Richard Wells, Dean of the chapel, opened with a reading from one of my hymns, Creator God our Sovereign Lord. I was not expecting this. After reading from Psalm 34:1-3, Michael Penny led the students (there are 3,700 at the university; I have no idea how many were at chapel, but it was more faces than I have ever spoken to before!) in OLD HUNDREDTH, Ronald Boud accompanying on the organ.

I then delivered (or croaked) an address entitled, Biblical Poetry in a Post-Biblical, Post-Poetry World. The students were remarkably attentive, even restraining themselves from fidgiting when I went five minutes over my allotted time (Imagine me doing that!).

After chapel I enjoyed meeting a number of students, some with Duncan's War, Mr. Pipes, and other books in hand for me to sign. After a lunch discussion with Michael Chute's journalism feature writing students, and a podcasted interview, we had a more informal follow-up time to chapel with enthusiastic students and some faculty.

How the Psalms Shape our Songs, was the theme of that discussion. See list of other speakers and listen to the podcasts by going to Union University's Psalm Project.
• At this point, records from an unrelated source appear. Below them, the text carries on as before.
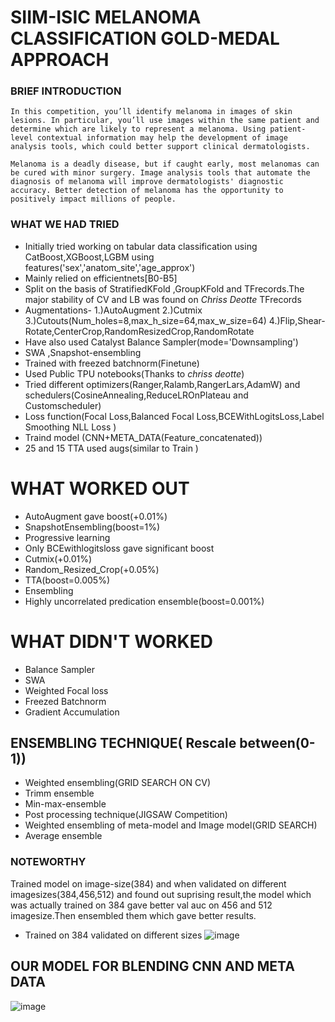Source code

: # SIIM-ISIC MELANOMA CLASSIFICATION GOLD-MEDAL APPROACH

### BRIEF INTRODUCTION
    In this competition, you’ll identify melanoma in images of skin lesions. In particular, you’ll use images within the same patient and determine which are likely to represent a melanoma. Using patient-level contextual information may help the development of image analysis tools, which could better support clinical dermatologists.

    Melanoma is a deadly disease, but if caught early, most melanomas can be cured with minor surgery. Image analysis tools that automate the diagnosis of melanoma will improve dermatologists' diagnostic accuracy. Better detection of melanoma has the opportunity to positively impact millions of people.

### WHAT WE HAD TRIED 
  - Initially  tried working on tabular data classification using CatBoost,XGBoost,LGBM using features('sex','anatom_site','age_approx')
  - Mainly relied on efficientnets[B0-B5]
  - Split on the basis of StratifiedKFold ,GroupKFold and TFrecords.The major stability of CV and LB was found on *Chriss Deotte* TFrecords
  -  Augmentations-
     1.)AutoAugment
     2.)Cutmix
     3.)Cutouts(Num_holes=8,max_h_size=64,max_w_size=64)
     4.)Flip,Shear-Rotate,CenterCrop,RandomResizedCrop,RandomRotate
  - Have also used Catalyst Balance Sampler(mode='Downsampling')
  - SWA ,Snapshot-ensembling
  - Trained with freezed batchnorm(Finetune) 
  - Used Public TPU notebooks(Thanks to *chriss deotte*)
  - Tried different optimizers(Ranger,Ralamb,RangerLars,AdamW) and schedulers(CosineAnnealing,ReduceLROnPlateau and Customscheduler)
  - Loss function(Focal Loss,Balanced Focal Loss,BCEWithLogitsLoss,Label Smoothing NLL Loss )
  - Traind model (CNN+META_DATA(Feature_concatenated))
  - 25 and 15 TTA used augs(similar to Train )

# WHAT WORKED OUT 

  - AutoAugment gave boost(+0.01%)
  - SnapshotEnsembling(boost=1%)
  - Progressive learning
  - Only BCEwithlogitsloss gave significant boost
  - Cutmix(+0.01%)
  - Random_Resized_Crop(+0.05%)
  - TTA(boost=0.005%)
  - Ensembling 
  - Highly uncorrelated predication ensemble(boost=0.001%)

# WHAT DIDN'T WORKED
  - Balance Sampler
  - SWA
  - Weighted Focal loss
  - Freezed Batchnorm
  - Gradient Accumulation

## ENSEMBLING TECHNIQUE( Rescale between(0-1))
  - Weighted ensembling(GRID SEARCH ON CV)
  - Trimm ensemble
  - Min-max-ensemble
  - Post processing technique(JIGSAW Competition)
  - Weighted ensembling of meta-model and Image model(GRID SEARCH)
  - Average ensemble

### NOTEWORTHY
 Trained model on image-size(384) and when validated on different imagesizes(384,456,512) and found out suprising result,the model which was actually trained on 384 gave better val auc on 456 and 512 imagesize.Then  ensembled them which gave better results.
- Trained on 384 validated on different sizes
![image](https://drive.google.com/uc?export=view&id=15kj9adOhOVnFiH0Mssq4nYkkcB7LigAy) 

## OUR MODEL FOR BLENDING CNN AND META DATA
![image](https://drive.google.com/uc?export=view&id=1bLKU9LUZ_0ahr2VNiiPiOtTe0SbYcTvD)
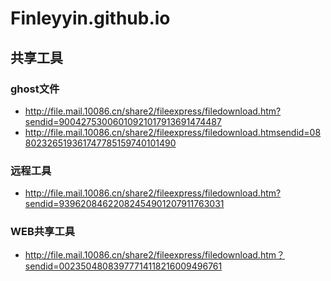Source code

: # Finleyyin.github.io
## 共享工具
### ghost文件 
- http://file.mail.10086.cn/share2/fileexpress/filedownload.htm?sendid=90042753006010921017913691474487 
- http://file.mail.10086.cn/share2/fileexpress/filedownload.htmsendid=08802326519361747785159740101490 
### 远程工具
- http://file.mail.10086.cn/share2/fileexpress/filedownload.htm?sendid=93962084622082454901207911763031 
### WEB共享工具 
- http://file.mail.10086.cn/share2/fileexpress/filedownload.htm？sendid=00235048083977714118216009496761

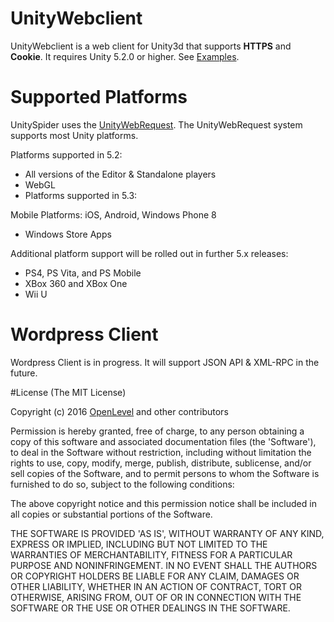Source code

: # UnityWebclient
UnityWebclient is a web client for Unity3d that supports **HTTPS** and **Cookie**. It requires Unity 5.2.0 or higher.
See [Examples](https://github.com/OpenLevel/UnityWebClient/tree/master/Assets/Examples).

# Supported Platforms
UnitySpider uses the [UnityWebRequest](https://docs.unity3d.com/Manual/UnityWebRequest.html). The UnityWebRequest system supports most Unity platforms.

Platforms supported in 5.2:
* All versions of the Editor & Standalone players
* WebGL
* Platforms supported in 5.3:

Mobile Platforms: iOS, Android, Windows Phone 8
* Windows Store Apps

Additional platform support will be rolled out in further 5.x releases:
* PS4, PS Vita, and PS Mobile
* XBox 360 and XBox One
* Wii U

# Wordpress Client
Wordpress Client is in progress.
It will support JSON API & XML-RPC in the future.

#License
(The MIT License)

Copyright (c) 2016 [OpenLevel](https://openlev.com/) and other contributors

Permission is hereby granted, free of charge, to any person obtaining a copy of this software and associated documentation files (the 'Software'), to deal in the Software without restriction, including without limitation the rights to use, copy, modify, merge, publish, distribute, sublicense, and/or sell copies of the Software, and to permit persons to whom the Software is furnished to do so, subject to the following conditions:

The above copyright notice and this permission notice shall be included in all copies or substantial portions of the Software.

THE SOFTWARE IS PROVIDED 'AS IS', WITHOUT WARRANTY OF ANY KIND, EXPRESS OR IMPLIED, INCLUDING BUT NOT LIMITED TO THE WARRANTIES OF MERCHANTABILITY, FITNESS FOR A PARTICULAR PURPOSE AND NONINFRINGEMENT. IN NO EVENT SHALL THE AUTHORS OR COPYRIGHT HOLDERS BE LIABLE FOR ANY CLAIM, DAMAGES OR OTHER LIABILITY, WHETHER IN AN ACTION OF CONTRACT, TORT OR OTHERWISE, ARISING FROM, OUT OF OR IN CONNECTION WITH THE SOFTWARE OR THE USE OR OTHER DEALINGS IN THE SOFTWARE.
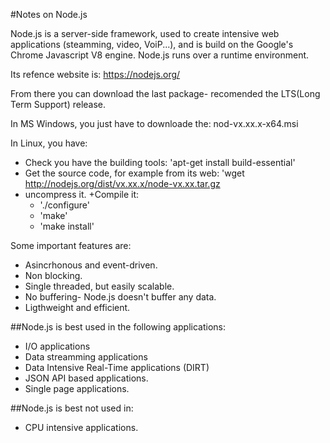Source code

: 
#Notes on Node.js

Node.js is a server-side framework, used to create intensive web applications (steamming, video, VoiP...), and is build on the Google's Chrome
Javascript V8 engine. Node.js runs over a runtime environment.

Its refence website is: https://nodejs.org/

From there you can download the last package- recomended the LTS(Long Term Support) release.

In MS Windows, you just have to downloade the: nod-vx.xx.x-x64.msi

In Linux, you have:
 + Check you have the building tools: 'apt-get install build-essential'
 + Get the source code, for example from its web: 'wget http://nodejs.org/dist/vx.xx.x/node-vx.xx.tar.gz
 + uncompress it.
 +Compile it:
   - './configure'
   - 'make'
   - 'make install'

Some important features are:
- Asincrhonous and event-driven.
- Non blocking.
- Single threaded, but easily scalable.
- No buffering- Node.js doesn't buffer any data.
- Ligthweight and efficient.

##Node.js is best used in the following applications:

- I/O applications
- Data streamming applications
- Data Intensive Real-Time applications (DIRT)
- JSON API based applications.
- Single page applications.

##Node.js is best not used in:

 - CPU intensive applications.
I attempted to make the point that the Psalms are timeless and universal praise, inspired models of poetic adoration, sung worship of God that transcends all boundaries, appropriate for "All people that on earth do dwell." William Kethe's 16th century versification of Psalm 100 was my featured Psalm, conceived in Calvin's Geneva while Kethe was a refugee in the haven of the Reformation. I concluded with seven reasons why it is essential for Christian young people to return to the Psalms in every age:

1. What is it we do so poorly in our Christian lives? Most of us would admit that we pray all too infrequently and very badly at our best. This is true in large part because we are so unfamiliar with the content and eloquence of the Psalms. The Psalms are often prayers, inspired ones that ought to enrich, deepen, and inform our own praying. If you wish you prayed better, with more heart, with words worthy of God, learn the Psalms.

2. Secondly, you and I need the Psalms today because the Psalms keep in perfect tension the poles of joy and fear in our worship, as in Psalm 100: the first stanza calls us to “make a joyful noise unto the Lord,” then regulates and informs that joy in the second stanza with high, sobering truths about God’s power to create all things, and to make a people for himself. Joy and trembling are perfectly wedded in the Psalms.

3. In the third place, we need the Psalms today because they help free us from our slavery to the here and now, to the goofiness of personal taste. They can help keep us from the folly of the moment, the tyranny of the latest thing, the soul-killing bondage to the entertainment driven fads of the fleeting present. Thoughtful Christians will not dismiss Psalms as irrelevant for today, not to their taste, too difficult, too long, too complicated, or too old. When we give ear to these criticisms our sung worship, alas, will look and sound less and less like the Psalms.

4. Fourthly, we live in an egalitarian age, where high register things, especially words and language, are scorned. All the more reason you and I need the majesty of the Psalms to elevate our ability to enter God’s courts, a place you would never slouch or swagger into un-tucked. Worship is the highest-register activity a human being can engage in, and the content and tone of the Psalms ought always to regulate our attitude and posture in that worship.

5. Fifthly, Psalms give us theological discernment. The Psalms help us measure what is worthy and what is not. They help us reject vacuous praise, praise verbalized but without objective theological reasons informing those words. You and I need to return to the inspired sung worship of the ancients because it adorns doctrinal truth and helps us see the loveliness of that truth. Psalm poetry is the God-ordained means of keeping every generation enthralled with the surpassing splendor of biblical truth.

6. In the sixth place, recovering Psalm singing in our worship and life will raise the bar for all new worship poetry in every age. Seek God in the Psalms and then measure everything else by what you find there. Stop asking of what you listen to, what you sing, what you write, if it sounds like the latest thing. Rather ask: is it Psalm-like? An honest answer will enable you to rise above the inappropriate and tread on the high places of the earth.

7. Finally, Psalmody and classic hymnody serve to unite you and me with the vast throng of dazzled worshipers throughout the ages. The Psalms are God-given sung praise that transcends all barriers, ones of race, gender, ethnicity, geography, and most-importantly, Psalms free us from that, oh so, postmodern, all-preoccupying, all-excusing barrier: personal taste. Psalm poetry is for all time, the ultimate multicultural poetry, poetry for “All people that on earth do dwell.”